● **TASK ITEM**: Every line of the records that contains "issues" should be tallied, and only the resulting number returned.

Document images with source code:
>>

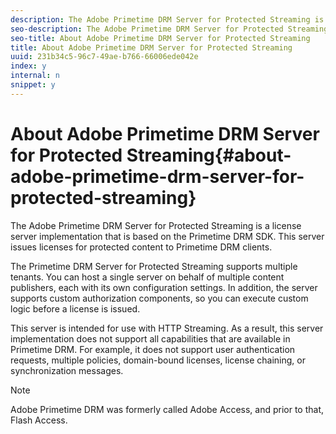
 ```yaml
---
description: The Adobe Primetime DRM Server for Protected Streaming is a license server implementation that is based on the Primetime DRM SDK. This server issues licenses for protected content to Primetime DRM clients.
seo-description: The Adobe Primetime DRM Server for Protected Streaming is a license server implementation that is based on the Primetime DRM SDK. This server issues licenses for protected content to Primetime DRM clients.
seo-title: About Adobe Primetime DRM Server for Protected Streaming
title: About Adobe Primetime DRM Server for Protected Streaming
uuid: 231b34c5-96c7-49ae-b766-66006ede042e
index: y
internal: n
snippet: y
---
```


# About Adobe Primetime DRM Server for Protected Streaming{#about-adobe-primetime-drm-server-for-protected-streaming}

The Adobe Primetime DRM Server for Protected Streaming is a license server implementation that is based on the Primetime DRM SDK. This server issues licenses for protected content to Primetime DRM clients.

The Primetime DRM Server for Protected Streaming supports multiple tenants. You can host a single server on behalf of multiple content publishers, each with its own configuration settings. In addition, the server supports custom authorization components, so you can execute custom logic before a license is issued.

This server is intended for use with HTTP Streaming. As a result, this server implementation does not support all capabilities that are available in Primetime DRM. For example, it does not support user authentication requests, multiple policies, domain-bound licenses, license chaining, or synchronization messages.

>[!NOTE]
>
>Adobe Primetime DRM was formerly called Adobe Access, and prior to that, Flash Access.

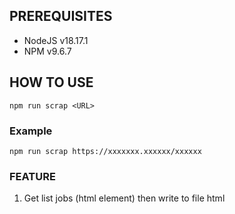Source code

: ## PREREQUISITES

<ul>
    <li>NodeJS v18.17.1</li>
    <li>NPM v9.6.7</li>
</ul>

## HOW TO USE

```
npm run scrap <URL>

```

### Example

```
npm run scrap https://xxxxxxx.xxxxxx/xxxxxx
```

### FEATURE

1. Get list jobs (html element) then write to file html
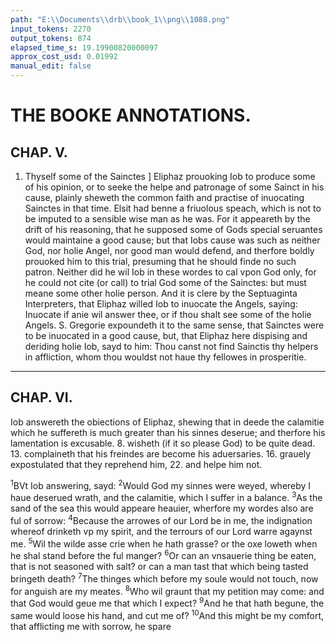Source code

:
 ```yaml
---
path: "E:\\Documents\\drb\\book_1\\png\\1088.png"
input_tokens: 2270
output_tokens: 874
elapsed_time_s: 19.19900820000097
approx_cost_usd: 0.01992
manual_edit: false
---
```

# THE BOOKE ANNOTATIONS.
## CHAP. V.

1. Thyself some of the Sainctes ] Eliphaz prouoking Iob to produce some of his opinion, or to seeke the helpe and patronage of some Sainct in his cause, plainly sheweth the common faith and practise of inuocating Sainctes in that time. Elsit had benne a friuolous speach, which is not to be imputed to a sensible wise man as he was. For it appeareth by the drift of his reasoning, that he supposed some of Gods special seruantes would maintaine a good cause; but that Iobs cause was such as neither God, nor holie Angel, nor good man would defend, and therfore boldly prouoked him to this trial, presuming that he should finde no such patron. Neither did he wil Iob in these wordes to cal vpon God only, for he could not cite (or call) to trial God some of the Sainctes: but must meane some other holie person. And it is clere by the Septuaginta Interpreters, that Eliphaz willed Iob to inuocate the Angels, saying: Inuocate if anie wil answer thee, or if thou shalt see some of the holie Angels. S. Gregorie expoundeth it to the same sense, that Sainctes were to be inuocated in a good cause, but, that Eliphaz here dispising and deriding holie Iob, sayd to him: Thou canst not find Sainctis thy helpers in affliction, whom thou wouldst not haue thy fellowes in prosperitie.

<hr>

## CHAP. VI.

Iob answereth the obiections of Eliphaz, shewing that in deede the calamitie which he suffereth is much greater than his sinnes deserue; and therfore his lamentation is excusable. 8. wisheth (if it so please God) to be quite dead. 13. complaineth that his freindes are become his aduersaries. 16. grauely expostulated that they reprehend him, 22. and helpe him not.

<sup>1</sup>BVt Iob answering, sayd: <sup>2</sup>Would God my sinnes were weyed, whereby I haue deserued wrath, and the calamitie, which I suffer in a balance. <sup>3</sup>As the sand of the sea this would appeare heauier, wherfore my wordes also are ful of sorrow: <sup>4</sup>Because the arrowes of our Lord be in me, the indignation whereof drinketh vp my spirit, and the terrours of our Lord warre agaynst me. <sup>5</sup>Wil the wilde asse crie when he hath grasse? or the oxe loweth when he shal stand before the ful manger? <sup>6</sup>Or can an vnsauerie thing be eaten, that is not seasoned with salt? or can a man tast that which being tasted bringeth death? <sup>7</sup>The thinges which before my soule would not touch, now for anguish are my meates. <sup>8</sup>Who wil graunt that my petition may come: and that God would geue me that which I expect? <sup>9</sup>And he that hath begune, the same would loose his hand, and cut me of? <sup>10</sup>And this might be my comfort, that afflicting me with sorrow, he spare

[^1]: Inuocation of Sainctes, especially Angels in that time.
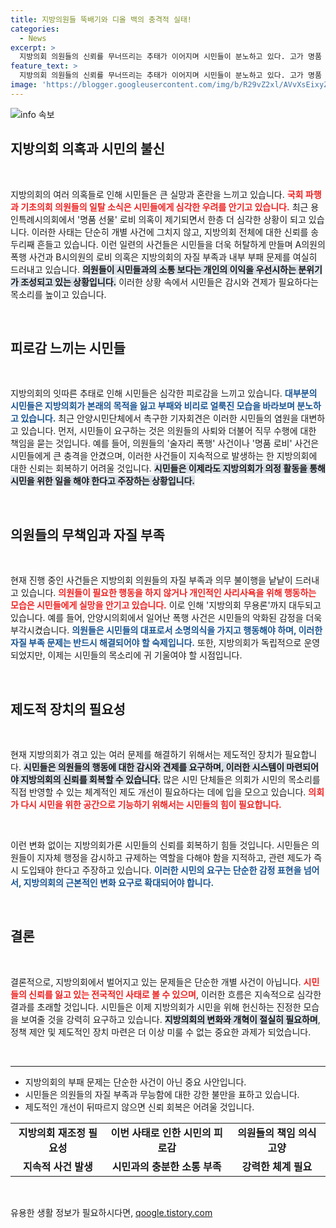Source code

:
 ```yaml
---
title: 지방의원들 뚝배기와 디올 백의 충격적 실태!
categories:
  - News
excerpt: >
  지방의회 의원들의 신뢰를 무너뜨리는 추태가 이어지며 시민들이 분노하고 있다. 고가 명품 로비 의혹과 폭행 사건이 줄줄이 벌어지면서, 의회의 기능에 대한 근본적인 재검토가 필요하다는 목소리가 커지고 있다.
feature_text: >
  지방의회 의원들의 신뢰를 무너뜨리는 추태가 이어지며 시민들이 분노하고 있다. 고가 명품 로비 의혹과 폭행 사건이 줄줄이 벌어지면서, 의회의 기능에 대한 근본적인 재검토가 필요하다는 목소리가 커지고 있다.
image: 'https://blogger.googleusercontent.com/img/b/R29vZ2xl/AVvXsEixyZcFfHzMRdzZMjFBmAUKJYCLCGyLL1o632UiGVXcaFdKo_bkvkuCioo0uUKlGfBVcT3P84aROyZIXSBEx3Aw5nCQ3pTgDom1WDC4m8eifvWiAmWEEVb4x6G_l8C0QH225ldMjyaFvpxGEBGNO37VmDTDMHGhJPq73UglMfDca1-0aw/s1600/blogspot.png'
---
```


<p><img src="https://blogger.googleusercontent.com/img/b/R29vZ2xl/AVvXsEixyZcFfHzMRdzZMjFBmAUKJYCLCGyLL1o632UiGVXcaFdKo_bkvkuCioo0uUKlGfBVcT3P84aROyZIXSBEx3Aw5nCQ3pTgDom1WDC4m8eifvWiAmWEEVb4x6G_l8C0QH225ldMjyaFvpxGEBGNO37VmDTDMHGhJPq73UglMfDca1-0aw/s1600/blogspot.png" alt="info 속보" /></p>

<h2 data-ke-size="size26">지방의회 의혹과 시민의 불신</h2>

<p data-ke-size="size16">&nbsp;</p>

<p>지방의회의 여러 의혹들로 인해 시민들은 큰 실망과 혼란을 느끼고 있습니다. <b><span style="color: #ee2323;">국회 파행과 기초의회 의원들의 일탈 소식은 시민들에게 심각한 우려를 안기고 있습니다.</span></b> 최근 용인특례시의회에서 '명품 선물' 로비 의혹이 제기되면서 한층 더 심각한 상황이 되고 있습니다. 이러한 사태는 단순히 개별 사건에 그치지 않고, 지방의회 전체에 대한 신뢰를 송두리째 흔들고 있습니다. 이런 일련의 사건들은 시민들을 더욱 허탈하게 만들며 A의원의 폭행 사건과 B시의원의 로비 의혹은 지방의회의 자질 부족과 내부 부패 문제를 여실히 드러내고 있습니다. <b><span style="background-color: #21538527;">의원들이 시민들과의 소통 보다는 개인의 이익을 우선시하는 분위기가 조성되고 있는 상황입니다.</span></b> 이러한 상황 속에서 시민들은 감시와 견제가 필요하다는 목소리를 높이고 있습니다. </p>

<p data-ke-size="size16">&nbsp;</p>

<h2 data-ke-size="size26">피로감 느끼는 시민들</h2>

<p data-ke-size="size16">&nbsp;</p>

<p>지방의회의 잇따른 추태로 인해 시민들은 심각한 피로감을 느끼고 있습니다. <b><span style="color: #1a5490;">대부분의 시민들은 지방의회가 본래의 목적을 잃고 부패와 비리로 얼룩진 모습을 바라보며 분노하고 있습니다.</span></b> 최근 안양시민단체에서 촉구한 기자회견은 이러한 시민들의 염원을 대변하고 있습니다. 먼저, 시민들이 요구하는 것은 의원들의 사퇴와 더불어 직무 수행에 대한 책임을 묻는 것입니다. 예를 들어, 의원들의 '술자리 폭행' 사건이나 '명품 로비' 사건은 시민들에게 큰 충격을 안겼으며, 이러한 사건들이 지속적으로 발생하는 한 지방의회에 대한 신뢰는 회복하기 어려울 것입니다. <b><span style="background-color: #21538527;">시민들은 이제라도 지방의회가 의정 활동을 통해 시민을 위한 일을 해야 한다고 주장하는 상황입니다.</span></b> </p>

<p data-ke-size="size16">&nbsp;</p>

<h2 data-ke-size="size26">의원들의 무책임과 자질 부족</h2>

<p data-ke-size="size16">&nbsp;</p>

<p>현재 진행 중인 사건들은 지방의회 의원들의 자질 부족과 의무 불이행을 낱낱이 드러내고 있습니다. <b><span style="color: #ee2323;">의원들이 필요한 행동을 하지 않거나 개인적인 사리사욕을 위해 행동하는 모습은 시민들에게 실망을 안기고 있습니다.</span></b> 이로 인해 '지방의회 무용론'까지 대두되고 있습니다. 예를 들어, 안양시의회에서 일어난 폭행 사건은 시민들의 악화된 감정을 더욱 부각시켰습니다. <b><span style="color: #1a5490;">의원들은 시민들의 대표로서 소명의식을 가지고 행동해야 하며, 이러한 자질 부족 문제는 반드시 해결되어야 할 숙제입니다.</span></b> 또한, 지방의회가 독립적으로 운영되었지만, 이제는 시민들의 목소리에 귀 기울여야 할 시점입니다.</p>

<p data-ke-size="size16">&nbsp;</p>

<h2 data-ke-size="size26">제도적 장치의 필요성</h2>

<p data-ke-size="size16">&nbsp;</p>

<p>현재 지방의회가 겪고 있는 여러 문제를 해결하기 위해서는 제도적인 장치가 필요합니다. <b><span style="background-color: #21538527;">시민들은 의원들의 행동에 대한 감시와 견제를 요구하며, 이러한 시스템이 마련되어야 지방의회의 신뢰를 회복할 수 있습니다.</span></b> 많은 시민 단체들은 의회가 시민의 목소리를 직접 반영할 수 있는 체계적인 제도 개선이 필요하다는 데에 입을 모으고 있습니다. <b><span style="color: #ee2323;">의회가 다시 시민을 위한 공간으로 기능하기 위해서는 시민들의 힘이 필요합니다.</span></b> </p>

<p data-ke-size="size16">&nbsp;</p>

<p>이런 변화 없이는 지방의회가론 시민들의 신뢰를 회복하기 힘들 것입니다. 시민들은 의원들이 지자체 행정을 감시하고 규제하는 역할을 다해야 함을 지적하고, 관련 제도가 즉시 도입돼야 한다고 주장하고 있습니다. <b><span style="color: #1a5490;">이러한 시민의 요구는 단순한 감정 표현을 넘어서, 지방의회의 근본적인 변화 요구로 확대되어야 합니다.</span></b></p>

<p data-ke-size="size16">&nbsp;</p>

<h2 data-ke-size="size26">결론</h2>

<p data-ke-size="size16">&nbsp;</p>

<p>결론적으로, 지방의회에서 벌어지고 있는 문제들은 단순한 개별 사건이 아닙니다. <b><span style="color: #ee2323;">시민들의 신뢰를 잃고 있는 전국적인 사태로 볼 수 있으며</span></b>, 이러한 흐름은 지속적으로 심각한 결과를 초래할 것입니다. 시민들은 이제 지방의회가 시민을 위해 헌신하는 진정한 모습을 보여줄 것을 강력히 요구하고 있습니다. <b><span style="background-color: #21538527;">지방의회의 변화와 개혁이 절실히 필요하며</span></b>, 정책 제안 및 제도적인 장치 마련은 더 이상 미룰 수 없는 중요한 과제가 되었습니다. </p>

<p data-ke-size="size16">&nbsp;</p>

<hr/>

<ul>
<li>지방의회의 부패 문제는 단순한 사건이 아닌 중요 사안입니다.</li>
<li>시민들은 의원들의 자질 부족과 무능함에 대한 강한 불만을 표하고 있습니다.</li>
<li>제도적인 개선이 뒤따르지 않으면 신뢰 회복은 어려울 것입니다.</li>
</ul>

<table>
<tr>
<td style="text-align: center; height: 17px;"><b>지방의회 재조정 필요성</b></td>
<td style="text-align: center; height: 17px;"><b>이번 사태로 인한 시민의 피로감</b></td>
<td style="text-align: center; height: 17px;"><b>의원들의 책임 의식 고양</b></td>
</tr>
<tr>
<td style="text-align: center; height: 17px;"><b>지속적 사건 발생</b></td>
<td style="text-align: center; height: 17px;"><b>시민과의 충분한 소통 부족</b></td>
<td style="text-align: center; height: 17px;"><b>강력한 체계 필요</b></td>
</tr>
</table>

<p data-ke-size="size16">&nbsp;</p>
유용한 생활 정보가 필요하시다면, <a href="https://qoogle.tistory.com" rel="dofollow">qoogle.tistory.com</a>


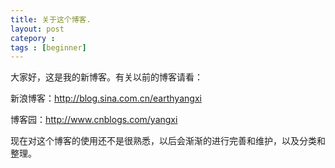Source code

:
 ```yaml
---
title: 关于这个博客.
layout: post
catepory : 
tags : [beginner]
---
```


大家好，这是我的新博客。有关以前的博客请看：

新浪博客：http://blog.sina.com.cn/earthyangxi

博客园：http://www.cnblogs.com/yangxi

现在对这个博客的使用还不是很熟悉，以后会渐渐的进行完善和维护，以及分类和整理。
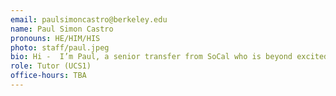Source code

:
 ```yaml
---
email: paulsimoncastro@berkeley.edu
name: Paul Simon Castro
pronouns: HE/HIM/HIS
photo: staff/paul.jpeg
bio: Hi -  I’m Paul, a senior transfer from SoCal who is beyond excited to work with you all this Fall. I’m a huge fan of Pokémon, Studio Ghibli films, and iced tea lemonades. I hope you enjoy Data 8 as much as I did, if not more! :) 
role: Tutor (UCS1)
office-hours: TBA
---
```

<<

● **TASK SOLUTION**: 3